How to Fully Leverage the Cloud
To fully leverage cloud architecture the role of images has to change. An image has to be the basis for launching and relaunching many servers. This is how auto-scaling happens, this is how failing servers get replaced quickly, this is how IT becomes agile and can spin up or rev servers. The key insight needed is that fewer things should be cast in the image and more needs to be customized on demand to each server's role and configuration. The truth is that to leverage the cloud we have to recover the operating system as an abstraction layer!
What has happened is that the operating system, the application, and often also the application data are mushed together in machine images. Remember that one of the main roles of an operating system is to abstract the specifics of the hardware and present a portable machine abstraction to applications. We need to preserve this in the cloud so we can replicate and move servers and server configurations!
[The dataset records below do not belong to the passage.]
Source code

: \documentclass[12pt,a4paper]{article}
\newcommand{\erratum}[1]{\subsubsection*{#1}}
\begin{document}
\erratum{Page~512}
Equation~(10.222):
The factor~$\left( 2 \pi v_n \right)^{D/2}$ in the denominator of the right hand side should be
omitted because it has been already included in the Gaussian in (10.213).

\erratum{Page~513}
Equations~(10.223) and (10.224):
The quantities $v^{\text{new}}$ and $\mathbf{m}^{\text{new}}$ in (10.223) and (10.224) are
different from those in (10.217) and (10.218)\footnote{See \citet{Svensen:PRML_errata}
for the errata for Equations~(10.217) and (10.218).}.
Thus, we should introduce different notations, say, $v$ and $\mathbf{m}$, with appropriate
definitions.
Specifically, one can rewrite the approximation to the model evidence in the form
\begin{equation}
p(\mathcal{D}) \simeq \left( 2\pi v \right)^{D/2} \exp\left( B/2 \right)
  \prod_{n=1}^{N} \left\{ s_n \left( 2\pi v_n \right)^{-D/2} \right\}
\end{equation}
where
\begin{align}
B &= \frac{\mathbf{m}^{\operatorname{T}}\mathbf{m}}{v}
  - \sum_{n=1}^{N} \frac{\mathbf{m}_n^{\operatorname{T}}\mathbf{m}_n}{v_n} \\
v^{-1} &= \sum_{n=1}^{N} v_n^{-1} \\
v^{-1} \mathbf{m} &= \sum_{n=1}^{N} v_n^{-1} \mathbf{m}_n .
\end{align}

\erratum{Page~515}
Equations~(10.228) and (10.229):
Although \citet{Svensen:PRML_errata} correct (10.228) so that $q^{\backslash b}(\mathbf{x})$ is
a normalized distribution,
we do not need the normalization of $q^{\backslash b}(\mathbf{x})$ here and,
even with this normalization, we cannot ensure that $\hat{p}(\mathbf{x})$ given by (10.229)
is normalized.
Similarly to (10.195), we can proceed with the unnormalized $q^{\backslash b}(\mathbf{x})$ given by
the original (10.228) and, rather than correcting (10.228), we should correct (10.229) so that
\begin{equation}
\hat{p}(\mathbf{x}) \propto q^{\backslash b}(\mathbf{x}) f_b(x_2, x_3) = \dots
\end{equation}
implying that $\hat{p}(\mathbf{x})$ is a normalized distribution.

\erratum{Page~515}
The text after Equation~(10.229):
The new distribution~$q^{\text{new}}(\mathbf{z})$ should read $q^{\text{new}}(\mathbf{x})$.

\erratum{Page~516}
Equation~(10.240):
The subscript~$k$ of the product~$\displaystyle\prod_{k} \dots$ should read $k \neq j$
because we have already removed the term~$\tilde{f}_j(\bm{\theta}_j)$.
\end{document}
For example, as a server configuration moves from development to production the hardware (really the virtualization container) can change drastically. It may move from an internal dev cloud to an external production cloud or simultaneously to multiple internal and hosted production clouds around the world. Each time the operating system needs to be able to change while the stack on top of it remains the same. Some of the typical OS changes include: 32-bit vs. 64-bit platforms, uniprocessor vs. multiprocessor, slight changes in OS revision/configuration, changes in disk layout, hypervisor changes, etc.
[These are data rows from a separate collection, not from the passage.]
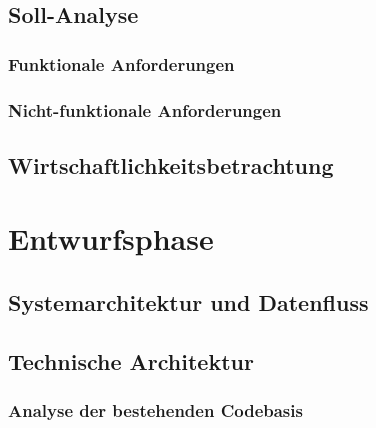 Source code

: \documentclass[11pt,a4paper]{article}
\begin{document}
\subsection{Soll-Analyse}

\subsubsection{Funktionale Anforderungen}

\subsubsection{Nicht-funktionale Anforderungen}

\subsection{Wirtschaftlichkeitsbetrachtung}

\newpage
\section{Entwurfsphase}

\subsection{Systemarchitektur und Datenfluss}

\subsection{Technische Architektur}

\subsubsection{Analyse der bestehenden Codebasis}
\end{document}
The best way to recover the abstraction layer is to dedicate the machine image to contain only a cloud-optimized version of the operating system. This is exactly what we do with RightImages. These are base OS installs that we've been producing for years that provide effective abstraction across multiple clouds and virtualization containers. They consist of an optimized operating system install, the RightLink agent, and a few other very common supporting software packages. RightImages serve as the foundation upon which ServerTemplates dynamically assemble the rest of the software stack at boot time. This methodology lets us reliably stand up the same server configuration across a large number of clouds and machine types.
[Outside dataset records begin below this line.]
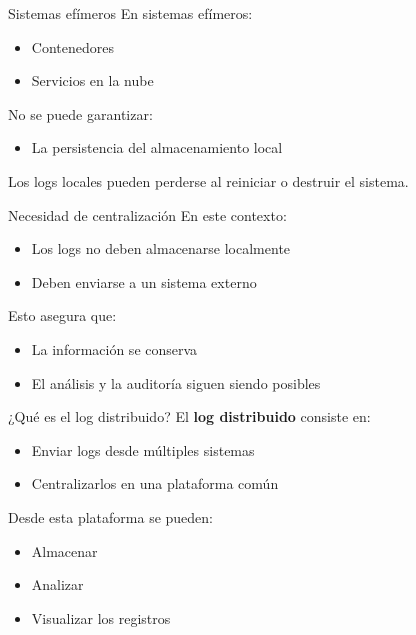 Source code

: \documentclass{beamer}
\begin{document}
\begin{frame}{Sistemas efímeros}
En sistemas efímeros:
\begin{itemize}
    \item Contenedores
    \item Servicios en la nube
\end{itemize}

\vspace{0.3cm}
No se puede garantizar:
\begin{itemize}
    \item La persistencia del almacenamiento local
\end{itemize}

\vspace{0.3cm}
Los logs locales pueden perderse al reiniciar o destruir el sistema.
\end{frame}

\begin{frame}{Necesidad de centralización}
En este contexto:
\begin{itemize}
    \item Los logs no deben almacenarse localmente
    \item Deben enviarse a un sistema externo
\end{itemize}

\vspace{0.3cm}
Esto asegura que:
\begin{itemize}
    \item La información se conserva
    \item El análisis y la auditoría siguen siendo posibles
\end{itemize}
\end{frame}

\begin{frame}{¿Qué es el log distribuido?}
El \textbf{log distribuido} consiste en:
\begin{itemize}
    \item Enviar logs desde múltiples sistemas
    \item Centralizarlos en una plataforma común
\end{itemize}

\vspace{0.3cm}
Desde esta plataforma se pueden:
\begin{itemize}
    \item Almacenar
    \item Analizar
    \item Visualizar los registros
\end{itemize}
\end{frame}
\end{document}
Often users get hung up about what happens at boot time versus what is already present on the image from a performance perspective. The performance of installing software at boot is a non-issue in most cases, but not always, and that doesn't really break the model. Many of our customers create their own images that simply have more software pre-installed. Some good examples are pre-installing the version of Java a customer uses across many servers, or pre-installing SharePoint on Windows as it takes a long time to install. The advantage is that booting is faster, but the disadvantage is that a larger portion of the stack becomes more difficult to manage. It helps to remember that you're effectively adding this software to the operating system abstraction, so to speak.
Keeping the application software separate from the operating system adds great runtime and maintenance flexibility. For example, you can test something out on a running server by adding a new script, making sure it works, committing the ServerTemplate, then rolling forward all running servers to that revision of the ServerTemplate to have it applied immediately. With bundled images, you would have to push the script to all machines manually and re-snapshot an image to use for future instances. Or, If you’re an ISV publisher of a solution on RightScale, and you make a simple bug fix to a script on a ServerTemplate, anyone using that solution can pull in the bug fix onto their existing servers where they may have added additional scripts and applications. When ISVs deliver their software through pre-bundled images, customers have to get the new image with any fixes, then reinstall and re-configure any applications and take a new snapshot - very tedious! In short, ServerTemplates are flexible like playlists on an iPod, where virtual machine images are like burning and shipping a CD.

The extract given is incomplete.